Adult beetles emerge from infested trees during the summer and are present from July through September. They may remain on the tree they developed in or they may fly short distances to infest new trees. Their eggs are laid on the tree, hatch and the larvae tunnel beneath the bark to feed just under the bark. Older larvae will burrow deeper into the wood. The following summer, adults will emerge by chewing a half-inch diameter exit hole through the bark.
If Asian longhorned beetles become established in North America, there will be serious environmental and economic impacts, especially to maple forests and industries that use maple products.
Asian longhorned beetles pose a major threat to North American forests and urban areas because they can attack trees of all species regardless of individual tree health. Larval tunneling damages branches, and sufficient damage can cause tree mortality.
Signs and symptoms
Emerging adult beetles chew round exit holes through bark that are about a half-inch in diameter; look for small piles of sawdust on the ground.
Leaves and branches at the top of the tree may progressively die. Look for the presence of darkened pits in the tree bark where female beetles have gnawed out shallow places where they deposit eggs. These pits will likely be filled with oozing tree sap.

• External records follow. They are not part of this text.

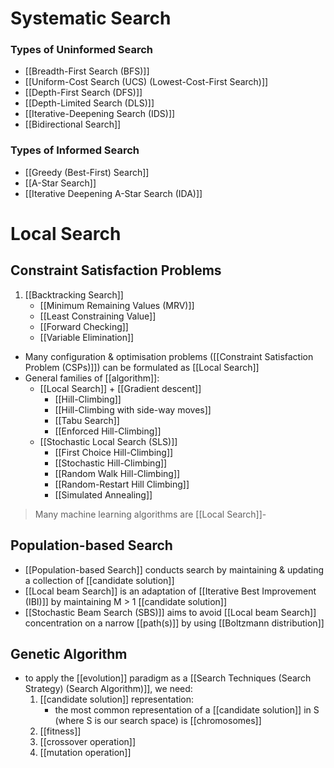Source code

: # Systematic Search
### Types of Uninformed Search
- [[Breadth-First Search (BFS)]]
- [[Uniform-Cost Search (UCS) (Lowest-Cost-First Search)]]
- [[Depth-First Search (DFS)]]
- [[Depth-Limited Search (DLS)]]
- [[Iterative-Deepening Search (IDS)]]
- [[Bidirectional Search]]
### Types of Informed Search
- [[Greedy (Best-First) Search]]
- [[A-Star Search]]
- [[Iterative Deepening A-Star Search (IDA)]]

# Local Search
## Constraint Satisfaction Problems
1. [[Backtracking Search]] 
	- [[Minimum Remaining Values (MRV)]]
	- [[Least Constraining Value]]
	- [[Forward Checking]]
	- [[Variable Elimination]]

- Many configuration & optimisation problems ([[Constraint Satisfaction Problem (CSPs)]]) can be formulated as [[Local Search]]
- General families of [[algorithm]]:
	- [[Local Search]] + [[Gradient descent]]
		- [[Hill-Climbing]]
		- [[Hill-Climbing with side-way moves]]
		- [[Tabu Search]]
		- [[Enforced Hill-Climbing]]
	- [[Stochastic Local Search (SLS)]]
		- [[First Choice Hill-Climbing]]
		- [[Stochastic Hill-Climbing]]
		- [[Random Walk Hill-Climbing]]
		- [[Random-Restart Hill Climbing]]
		- [[Simulated Annealing]]
> Many machine learning algorithms are [[Local Search]]- 

## Population-based Search
- [[Population-based Search]] conducts search by maintaining & updating a collection of [[candidate solution]]
- [[Local beam Search]] is an adaptation of [[Iterative Best Improvement (IBI)]] by maintaining M > 1 [[candidate solution]]
- [[Stochastic Beam Search (SBS)]] aims to avoid [[Local beam Search]] concentration on a narrow [[path(s)]] by using [[Boltzmann distribution]]

## Genetic Algorithm
- to apply the [[evolution]] paradigm as a [[Search Techniques (Search Strategy) (Search Algorithm)]], we need:
	1. [[candidate solution]] representation: 
		- the most common representation of a [[candidate solution]] in S (where S is our search space) is [[chromosomes]]
	1. [[fitness]]
	2. [[crossover operation]]
	3. [[mutation operation]]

Asian longhorned beetle adults are present only from July through September. They are about 1 to 1.5 inches long; their bodies are shiny black with white spots; and their antennae are marked with black and white horizontal stripes. If you believe you have found an Asian longhorned beetle adult, email high-quality pictures (preferably several) to Invasive.Species@wi.gov. Include your contact information and indicate where and when the insect was found, and what it was doing when found.
The white-spotted pine sawyer beetle (Monochamus scutellatus), a longhorned beetle native to Wisconsin, is often mistaken for Asian longhorned beetle, but there are differences. Asian longhorned beetle has a thick, robust body, with a smooth shiny appearance and distinct white spots on black wing covers. The pine sawyer look-alike is slimmer in appearance, with a body that appears pitted or dusty and with less distinct and sometimes absent white spots. A distinct feature of the pine sawyer beetle is a white spot between its "shoulders" where the wing covers meet. Asian longhorned beetle does not have this feature.
Asian longhorned beetle can easily hide in firewood so do not move firewood long distances.
Laws to prevent the spread of Asian longhorned beetle
The best way to manage Asian longhorned beetle is to eliminate it from North America. Regulations now require that wood packing materials be free of bark and treated to kill any insects in the wood. Cargo and shipping materials can be inspected in their country of origin and upon arrival in North America so that the pest is not reintroduced. In addition, quarantines are in place in the infested areas to stop the movement of potentially infested material into uninfested areas such as Wisconsin.
Since the discovery of Asian longhorned beetle in 1996, more than $100 million has been spent to try to find this insect and get rid of it in North America. Finding and controlling the pest is labor intensive, as trees must be carefully examined for signs of infestation. Because the insect remains hidden beneath the bark for most of its life, the only practical way to eliminate it is to cut down infested trees and chip or burn them. Nearby trees may also be infested but not yet showing symptoms, so these trees are usually removed and destroyed, too. Thousands of trees have been removed in an attempt to eradicate the insect wherever it has been found. Infested areas are also quarantined to prevent the movement of potentially infested wood, nursery stock, firewood or other items that could carry the insect.